• _Exercise brief_
Which lines run from the one containing "Fme = (fin , fout,initiate,detect,connect).\\" to the last line of the entries? Return them exactly, with nothing more.

• _Recorded data_
Start of Block

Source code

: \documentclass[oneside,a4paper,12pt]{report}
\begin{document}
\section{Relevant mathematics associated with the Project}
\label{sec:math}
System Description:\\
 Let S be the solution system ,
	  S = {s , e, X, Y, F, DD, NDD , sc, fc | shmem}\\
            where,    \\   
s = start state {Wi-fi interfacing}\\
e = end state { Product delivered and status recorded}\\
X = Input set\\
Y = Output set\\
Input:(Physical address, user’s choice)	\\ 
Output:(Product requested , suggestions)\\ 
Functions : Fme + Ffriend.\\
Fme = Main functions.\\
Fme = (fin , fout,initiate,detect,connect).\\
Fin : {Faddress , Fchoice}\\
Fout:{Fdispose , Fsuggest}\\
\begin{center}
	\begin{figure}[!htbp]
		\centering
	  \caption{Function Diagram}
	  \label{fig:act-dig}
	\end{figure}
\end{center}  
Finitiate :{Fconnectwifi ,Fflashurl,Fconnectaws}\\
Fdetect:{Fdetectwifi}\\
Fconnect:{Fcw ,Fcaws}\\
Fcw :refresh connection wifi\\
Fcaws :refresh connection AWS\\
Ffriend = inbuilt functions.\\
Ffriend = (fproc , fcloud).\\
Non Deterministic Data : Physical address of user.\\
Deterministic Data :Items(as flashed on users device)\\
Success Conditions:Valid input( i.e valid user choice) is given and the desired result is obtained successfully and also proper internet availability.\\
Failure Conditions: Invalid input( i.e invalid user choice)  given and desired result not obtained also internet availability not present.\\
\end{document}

End of Block

• _Answer_
Fme = (fin , fout,initiate,detect,connect).\\
Fin : {Faddress , Fchoice}\\
Fout:{Fdispose , Fsuggest}\\
\begin{center}
	\begin{figure}[!htbp]
		\centering
	  \caption{Function Diagram}
	  \label{fig:act-dig}
	\end{figure}
\end{center}  
Finitiate :{Fconnectwifi ,Fflashurl,Fconnectaws}\\
Fdetect:{Fdetectwifi}\\
Fconnect:{Fcw ,Fcaws}\\
Fcw :refresh connection wifi\\
Fcaws :refresh connection AWS\\
Ffriend = inbuilt functions.\\
Ffriend = (fproc , fcloud).\\
Non Deterministic Data : Physical address of user.\\
Deterministic Data :Items(as flashed on users device)\\
Success Conditions:Valid input( i.e valid user choice) is given and the desired result is obtained successfully and also proper internet availability.\\
Failure Conditions: Invalid input( i.e invalid user choice)  given and desired result not obtained also internet availability not present.\\
\end{document}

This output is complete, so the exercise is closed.